There is a part of America, or American society if you will, whose existence the rest of America would rather ignore, and does so. And if they don’t, they generally dismiss these people on the fringes of society as ‘white trash’ or ‘trailer trash’, bringing with it an enormous stigma. Drug addicts, drunks, strippers in seedy bars, this is a group of people at the bottom of the barrel. But Roberto Minervini’s new documentary The Other Side (Louisiana), playing in Un Certain Regard, shows that beyond the negatives you will find individuals who experience the same emotions as the rest of us, have the same dreams as the rest of us, and are just as much human beings as the rest of us. Despite a jarring shift of focus in the final third, the first hour of The Other Side offers an extremely touching and oftentimes sad portrait of people who have taken a wrong turn in life, desperately trying to turn the car around, or at least stay on the road.
Although it is billed as a documentary, at times, given what is on display, this is hard to believe. The subjects of the film, and in particular those in the first two-thirds of the film, are documented in some incredibly private moments, including one where the two ‘leads’ of this section are having sex. This requires an enormous level of trust between the filmmaker and his subjects, trust that according to Minervini is built over a long time and through extended single takes, often 20 minutes long (obviously edited down for the film). The result is a submergence in this community that is complete, allowing us to get a close look at the humanity that these people undoubtedly possess, however dismissive we would normally be of them. Sure, Mark and Lisa are flawed people, but Minervini still portrays them as people, warts and all. So we get to know them as warm and loving too, as people who are capable of making sensible decisions, even if they are born out of despair, and as people willing to better themselves if possible.

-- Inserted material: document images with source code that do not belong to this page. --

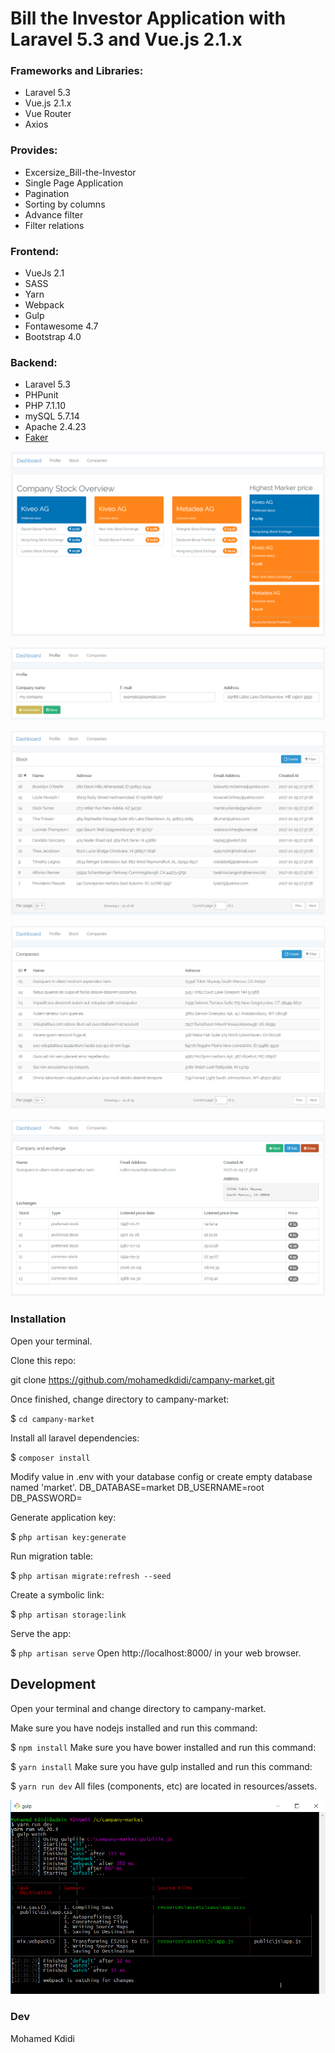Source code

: # Bill the Investor Application with Laravel 5.3 and Vue.js 2.1.x

### Frameworks and Libraries:

- Laravel 5.3
- Vue.js 2.1.x
- Vue Router
- Axios

### Provides:

- Excersize_Bill-the-Investor
- Single Page Application
- Pagination
- Sorting by columns
- Advance filter
- Filter relations

### Frontend:

- VueJs 2.1
- SASS
- Yarn
- Webpack
- Gulp
- Fontawesome 4.7
- Bootstrap 4.0

### Backend:

- Laravel 5.3
- PHPunit
- PHP 7.1.10
- mySQL 5.7.14
- Apache 2.4.23
- <a href="https://github.com/fzaninotto/Faker" target="_blank" >Faker</a>

![alt tag](https://github.com/mohamedkdidi/campany-market/raw/master/1.png)

![alt tag](https://github.com/mohamedkdidi/campany-market/raw/master/2.png)

![alt tag](https://github.com/mohamedkdidi/campany-market/raw/master/3.png)

![alt tag](https://github.com/mohamedkdidi/campany-market/raw/master/4.png)

![alt tag](https://github.com/mohamedkdidi/campany-market/raw/master/5.png)

### Installation

Open your terminal.

Clone this repo:

git clone https://github.com/mohamedkdidi/campany-market.git

Once finished, change directory to campany-market:

$ `cd campany-market`

Install all laravel dependencies:

$ `composer install`

Modify  value in .env with your database config or create empty database named 'market'.
DB_DATABASE=market
DB_USERNAME=root
DB_PASSWORD=

Generate application key:

$ `php artisan key:generate`

Run migration table:

$ `php artisan migrate:refresh --seed`

Create a symbolic link:

$ `php artisan storage:link`

Serve the app:

$ `php artisan serve`
Open http://localhost:8000/ in your web browser.



## Development

Open your terminal and change directory to campany-market.

Make sure you have nodejs installed and run this command:

$ `npm install`
Make sure you have bower installed and run this command:

$ `yarn install`
Make sure you have gulp installed and run this command:

$ `yarn run dev`
All files (components, etc) are located in resources/assets.

![alt tag](https://github.com/mohamedkdidi/campany-market/raw/master/webpack.png)

### Dev

Mohamed Kdidi
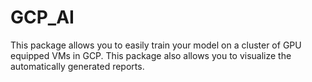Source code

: # GCP_AI
This package allows you to easily train your model on a cluster of GPU equipped VMs in GCP. 
This package also allows you to visualize the automatically generated reports. 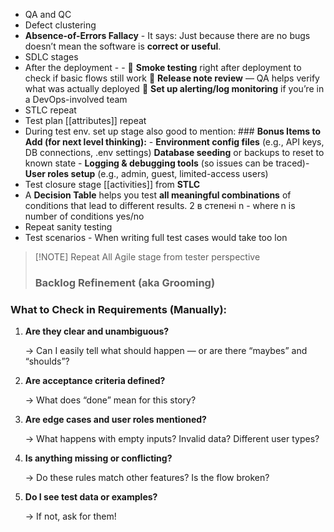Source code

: * QA and QC
* Defect clustering
* **Absence-of-Errors Fallacy** - It says: Just because there are no bugs doesn’t mean the software is **correct or useful**.
* SDLC stages
* After the deployment - - 🔁 **Smoke testing** right after deployment to check if basic flows still work 🧾 **Release note review** — QA helps verify what was actually deployed 🚨 **Set up alerting/log monitoring** if you’re in a DevOps-involved team
* STLC repeat
* Test plan [[attributes]] repeat
* During test env. set up stage also good to mention: ### **Bonus Items to Add (for next level thinking):** - **Environment config files** (e.g., API keys, DB connections, .env settings) **Database seeding** or backups to reset to known state - **Logging & debugging tools** (so issues can be traced)- **User roles setup** (e.g., admin, guest, limited-access users)
* Test closure stage [[activities]] from **STLC**
* A **Decision Table** helps you test **all meaningful combinations** of conditions that lead to different results. 2 в степені n - where n is number of conditions yes/no
* Repeat sanity testing
* Test scenarios - When writing full test cases would take too lon



> [!NOTE] Repeat All Agile stage from tester perspective
> 
> ### **Backlog Refinement (aka Grooming)**



### **What to Check in Requirements (Manually):**

1. **Are they clear and unambiguous?**
    
    → Can I easily tell what should happen — or are there “maybes” and “shoulds”?
    
2. **Are acceptance criteria defined?**
    
    → What does “done” mean for this story?
    
3. **Are edge cases and user roles mentioned?**
    
    → What happens with empty inputs? Invalid data? Different user types?
    
4. **Is anything missing or conflicting?**
    
    → Do these rules match other features? Is the flow broken?
    
5. **Do I see test data or examples?**
    
    → If not, ask for them!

They know they are not the cream of the crop, and they don’t strive to be. But they do want out of the mess they are in, and it is here that the core that Minervini wants to show is touched upon: this is a group of people that feels left behind, disenfranchised. They are resolutely anti-government, and certainly sternly anti-Obama, but it would be too easy to label them as Republicans (to the point of one of the characters fiercely supporting Hillary Clinton). But above all, they feel they are not heard, and it seems they have grabbed on to this documentary to change that.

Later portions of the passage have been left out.